A possible procedure could look like this:

  1. large main app overwrites the SPM_RDY vector to point to the staging process and triggers a wdt/reset
  2. urboot starts, buts since there is nothing to flash it jumps into SPM_RDY which in turn starts the 'staging process'
  3. Assuming that this staging process relies on interrupts for communication, the interrupt table would have to be tweaked again: probably timer interrupt and maybe some TWI or pin-change interrupts would have to be populated with new addresses that point into the staging process memory. This is something the main app can't do.
  4. Now that all necessary interrupts to point into the staging process context, the image download and flash process can start.
  5. Then, after all the write, check, verify and what-ever QA is done and dandy, adapt the SPM_RDY to point to the fresh written image, adapt vector 0 to point to urboot.
  6. wdt-reset, jump to urboot, then jump to fresh app image

But, well there is a pitfall in between 4 and 5. In the moment the new app image is written the staging process would overwrite the interrupt vector table and loose potentially critical interrupts.
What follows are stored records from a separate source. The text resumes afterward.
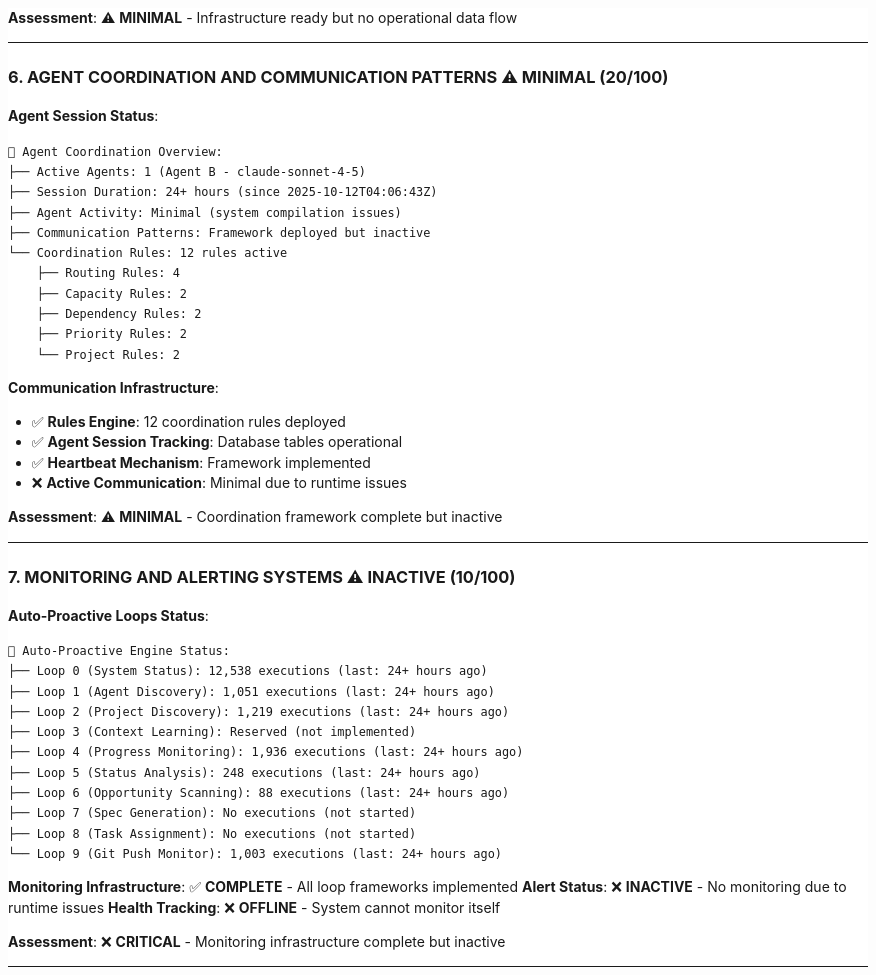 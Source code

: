 **Assessment**: ⚠️ **MINIMAL** - Infrastructure ready but no operational data flow

---

### 6. AGENT COORDINATION AND COMMUNICATION PATTERNS ⚠️ **MINIMAL (20/100)**

**Agent Session Status**:
```
🤖 Agent Coordination Overview:
├── Active Agents: 1 (Agent B - claude-sonnet-4-5)
├── Session Duration: 24+ hours (since 2025-10-12T04:06:43Z)
├── Agent Activity: Minimal (system compilation issues)
├── Communication Patterns: Framework deployed but inactive
└── Coordination Rules: 12 rules active
    ├── Routing Rules: 4
    ├── Capacity Rules: 2
    ├── Dependency Rules: 2
    ├── Priority Rules: 2
    └── Project Rules: 2
```

**Communication Infrastructure**:
- ✅ **Rules Engine**: 12 coordination rules deployed
- ✅ **Agent Session Tracking**: Database tables operational
- ✅ **Heartbeat Mechanism**: Framework implemented
- ❌ **Active Communication**: Minimal due to runtime issues

**Assessment**: ⚠️ **MINIMAL** - Coordination framework complete but inactive

---

### 7. MONITORING AND ALERTING SYSTEMS ⚠️ **INACTIVE (10/100)**

**Auto-Proactive Loops Status**:
```
🔄 Auto-Proactive Engine Status:
├── Loop 0 (System Status): 12,538 executions (last: 24+ hours ago)
├── Loop 1 (Agent Discovery): 1,051 executions (last: 24+ hours ago)
├── Loop 2 (Project Discovery): 1,219 executions (last: 24+ hours ago)
├── Loop 3 (Context Learning): Reserved (not implemented)
├── Loop 4 (Progress Monitoring): 1,936 executions (last: 24+ hours ago)
├── Loop 5 (Status Analysis): 248 executions (last: 24+ hours ago)
├── Loop 6 (Opportunity Scanning): 88 executions (last: 24+ hours ago)
├── Loop 7 (Spec Generation): No executions (not started)
├── Loop 8 (Task Assignment): No executions (not started)
└── Loop 9 (Git Push Monitor): 1,003 executions (last: 24+ hours ago)
```

**Monitoring Infrastructure**: ✅ **COMPLETE** - All loop frameworks implemented
**Alert Status**: ❌ **INACTIVE** - No monitoring due to runtime issues
**Health Tracking**: ❌ **OFFLINE** - System cannot monitor itself

**Assessment**: ❌ **CRITICAL** - Monitoring infrastructure complete but inactive

--- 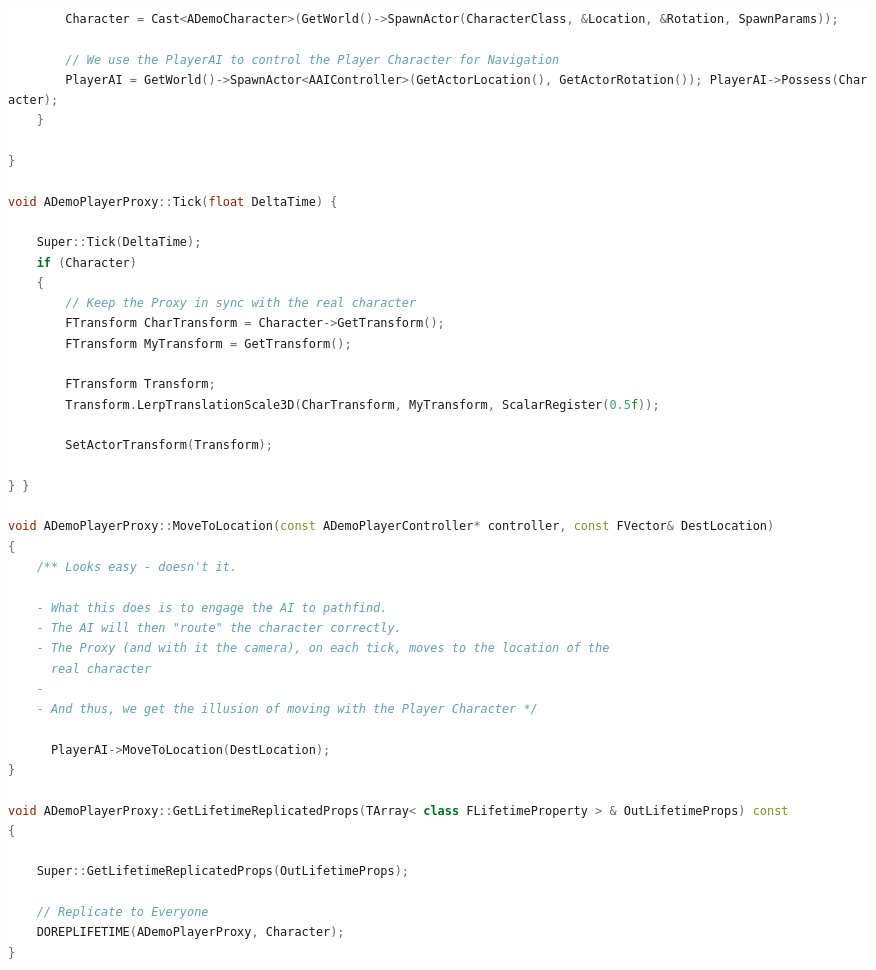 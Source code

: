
 ```cpp
        Character = Cast<ADemoCharacter>(GetWorld()->SpawnActor(CharacterClass, &Location, &Rotation, SpawnParams));

        // We use the PlayerAI to control the Player Character for Navigation
        PlayerAI = GetWorld()->SpawnActor<AAIController>(GetActorLocation(), GetActorRotation()); PlayerAI->Possess(Character);
    }

}

void ADemoPlayerProxy::Tick(float DeltaTime) {

    Super::Tick(DeltaTime);
    if (Character)
    {
        // Keep the Proxy in sync with the real character
        FTransform CharTransform = Character->GetTransform();
        FTransform MyTransform = GetTransform();

        FTransform Transform;
        Transform.LerpTranslationScale3D(CharTransform, MyTransform, ScalarRegister(0.5f));

        SetActorTransform(Transform);

} }

void ADemoPlayerProxy::MoveToLocation(const ADemoPlayerController* controller, const FVector& DestLocation)
{
    /** Looks easy - doesn't it.

    - What this does is to engage the AI to pathfind.
    - The AI will then "route" the character correctly.
    - The Proxy (and with it the camera), on each tick, moves to the location of the
      real character
    -
    - And thus, we get the illusion of moving with the Player Character */

      PlayerAI->MoveToLocation(DestLocation);
}

void ADemoPlayerProxy::GetLifetimeReplicatedProps(TArray< class FLifetimeProperty > & OutLifetimeProps) const
{

    Super::GetLifetimeReplicatedProps(OutLifetimeProps);

    // Replicate to Everyone
    DOREPLIFETIME(ADemoPlayerProxy, Character);
}
```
Yeah, the new interrupt table could be written elsewhere and the main app would copy it every time it starts (before first sei). Well, no, eh...

I may be completely wrong, but I think this alternative dual_boot approach can work only if the OTA downloader (staging process) is capable to act without interrupts. And yes I'm sure in most cases it will be possible, but in most cases would be hard to implement as well.

-Milosz

stefanrueger commented 5 months ago

Good point about the interrupts for the OTA comms. I had not thought about that. But you have! So, my suggestion is to farm off some interrupt routines and other functions needed for OTA into a high flash section below the bootloader. These can still be used by the main application for all sorts of other radio-ing tasks it may have, not? And would reduce the size of the main application as it's farmed out. Think of them as a persistent library of function/interrupt calls that both the main application and the staging OTA loader can use and that always are available in high flash and stay there once compiled for the first time. This requires a bit of a .section ju-jitsu when laying out the application. The advantage of the separation of OTA staging and the application code is that the application only needs to be able to switch to the OTA staging when told so (by reassigning the bootloader vector and WDT timing out). Hopefully the staging process is a well-debugged independent process that lives unperturbed by all the flashing under the bootloader and protects itself from overwriting does all due diligence checks, error correction etc. The disadvantage of this method is that the normal application process stops during OTA upload. Cannot be done on a life-support machine in a hospital, eg, that would not be able to be switched off for uploading a new FW version.